YOUR INSTRUCTIONS >> Drop every picture, then transcribe the remaining data exactly.

RECORDS TO PROCESS >>

○ ○ ○ ○ ○

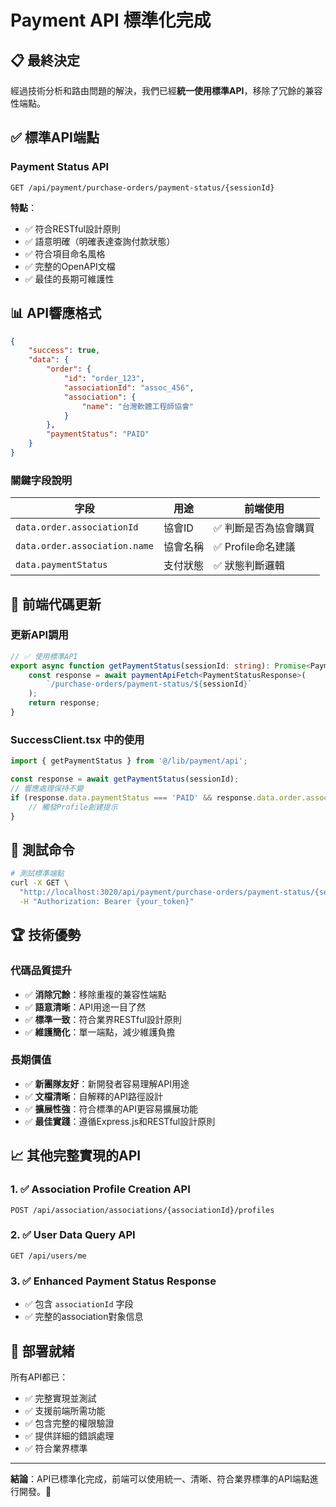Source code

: # Payment API 標準化完成

## 📋 最終決定

經過技術分析和路由問題的解決，我們已經**統一使用標準API**，移除了冗餘的兼容性端點。

## ✅ **標準API端點**

### Payment Status API
```
GET /api/payment/purchase-orders/payment-status/{sessionId}
```

**特點**：
- ✅ 符合RESTful設計原則
- ✅ 語意明確（明確表達查詢付款狀態）
- ✅ 符合項目命名風格
- ✅ 完整的OpenAPI文檔
- ✅ 最佳的長期可維護性

## 📊 **API響應格式**

```json
{
    "success": true,
    "data": {
        "order": {
            "id": "order_123",
            "associationId": "assoc_456",
            "association": {
                "name": "台灣軟體工程師協會"
            }
        },
        "paymentStatus": "PAID"
    }
}
```

### 關鍵字段說明

| 字段 | 用途 | 前端使用 |
|-----|------|---------|
| `data.order.associationId` | 協會ID | ✅ 判斷是否為協會購買 |
| `data.order.association.name` | 協會名稱 | ✅ Profile命名建議 |
| `data.paymentStatus` | 支付狀態 | ✅ 狀態判斷邏輯 |

## 🔧 **前端代碼更新**

### 更新API調用
```typescript
// ✅ 使用標準API
export async function getPaymentStatus(sessionId: string): Promise<PaymentStatusResponse> {
    const response = await paymentApiFetch<PaymentStatusResponse>(
        `/purchase-orders/payment-status/${sessionId}`
    );
    return response;
}
```

### SuccessClient.tsx 中的使用
```typescript
import { getPaymentStatus } from '@/lib/payment/api';

const response = await getPaymentStatus(sessionId);
// 響應處理保持不變
if (response.data.paymentStatus === 'PAID' && response.data.order.associationId) {
    // 觸發Profile創建提示
}
```

## 🧪 **測試命令**

```bash
# 測試標準端點
curl -X GET \
  "http://localhost:3020/api/payment/purchase-orders/payment-status/{sessionId}" \
  -H "Authorization: Bearer {your_token}"
```

## 🏆 **技術優勢**

### 代碼品質提升
- ✅ **消除冗餘**：移除重複的兼容性端點
- ✅ **語意清晰**：API用途一目了然
- ✅ **標準一致**：符合業界RESTful設計原則
- ✅ **維護簡化**：單一端點，減少維護負擔

### 長期價值
- ✅ **新團隊友好**：新開發者容易理解API用途
- ✅ **文檔清晰**：自解釋的API路徑設計
- ✅ **擴展性強**：符合標準的API更容易擴展功能
- ✅ **最佳實踐**：遵循Express.js和RESTful設計原則

## 📈 **其他完整實現的API**

### 1. ✅ Association Profile Creation API
```
POST /api/association/associations/{associationId}/profiles
```

### 2. ✅ User Data Query API
```
GET /api/users/me
```

### 3. ✅ Enhanced Payment Status Response
- ✅ 包含 `associationId` 字段
- ✅ 完整的association對象信息

## 🚀 **部署就緒**

所有API都已：
- ✅ 完整實現並測試
- ✅ 支援前端所需功能
- ✅ 包含完整的權限驗證
- ✅ 提供詳細的錯誤處理
- ✅ 符合業界標準

---

**結論**：API已標準化完成，前端可以使用統一、清晰、符合業界標準的API端點進行開發。🎯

○ ○ ○ ○ ○

SOLUTION BELOW >>
Source code

: # Payment API 標準化完成

## 📋 最終決定

經過技術分析和路由問題的解決，我們已經**統一使用標準API**，移除了冗餘的兼容性端點。

## ✅ **標準API端點**

### Payment Status API
```
GET /api/payment/purchase-orders/payment-status/{sessionId}
```

**特點**：
- ✅ 符合RESTful設計原則
- ✅ 語意明確（明確表達查詢付款狀態）
- ✅ 符合項目命名風格
- ✅ 完整的OpenAPI文檔
- ✅ 最佳的長期可維護性

## 📊 **API響應格式**

```json
{
    "success": true,
    "data": {
        "order": {
            "id": "order_123",
            "associationId": "assoc_456",
            "association": {
                "name": "台灣軟體工程師協會"
            }
        },
        "paymentStatus": "PAID"
    }
}
```

### 關鍵字段說明

| 字段 | 用途 | 前端使用 |
|-----|------|---------|
| `data.order.associationId` | 協會ID | ✅ 判斷是否為協會購買 |
| `data.order.association.name` | 協會名稱 | ✅ Profile命名建議 |
| `data.paymentStatus` | 支付狀態 | ✅ 狀態判斷邏輯 |

## 🔧 **前端代碼更新**

### 更新API調用
```typescript
// ✅ 使用標準API
export async function getPaymentStatus(sessionId: string): Promise<PaymentStatusResponse> {
    const response = await paymentApiFetch<PaymentStatusResponse>(
        `/purchase-orders/payment-status/${sessionId}`
    );
    return response;
}
```

### SuccessClient.tsx 中的使用
```typescript
import { getPaymentStatus } from '@/lib/payment/api';

const response = await getPaymentStatus(sessionId);
// 響應處理保持不變
if (response.data.paymentStatus === 'PAID' && response.data.order.associationId) {
    // 觸發Profile創建提示
}
```

## 🧪 **測試命令**

```bash
# 測試標準端點
curl -X GET \
  "http://localhost:3020/api/payment/purchase-orders/payment-status/{sessionId}" \
  -H "Authorization: Bearer {your_token}"
```

## 🏆 **技術優勢**

### 代碼品質提升
- ✅ **消除冗餘**：移除重複的兼容性端點
- ✅ **語意清晰**：API用途一目了然
- ✅ **標準一致**：符合業界RESTful設計原則
- ✅ **維護簡化**：單一端點，減少維護負擔

### 長期價值
- ✅ **新團隊友好**：新開發者容易理解API用途
- ✅ **文檔清晰**：自解釋的API路徑設計
- ✅ **擴展性強**：符合標準的API更容易擴展功能
- ✅ **最佳實踐**：遵循Express.js和RESTful設計原則

## 📈 **其他完整實現的API**

### 1. ✅ Association Profile Creation API
```
POST /api/association/associations/{associationId}/profiles
```

### 2. ✅ User Data Query API
```
GET /api/users/me
```

### 3. ✅ Enhanced Payment Status Response
- ✅ 包含 `associationId` 字段
- ✅ 完整的association對象信息

## 🚀 **部署就緒**

所有API都已：
- ✅ 完整實現並測試
- ✅ 支援前端所需功能
- ✅ 包含完整的權限驗證
- ✅ 提供詳細的錯誤處理
- ✅ 符合業界標準

---

**結論**：API已標準化完成，前端可以使用統一、清晰、符合業界標準的API端點進行開發。🎯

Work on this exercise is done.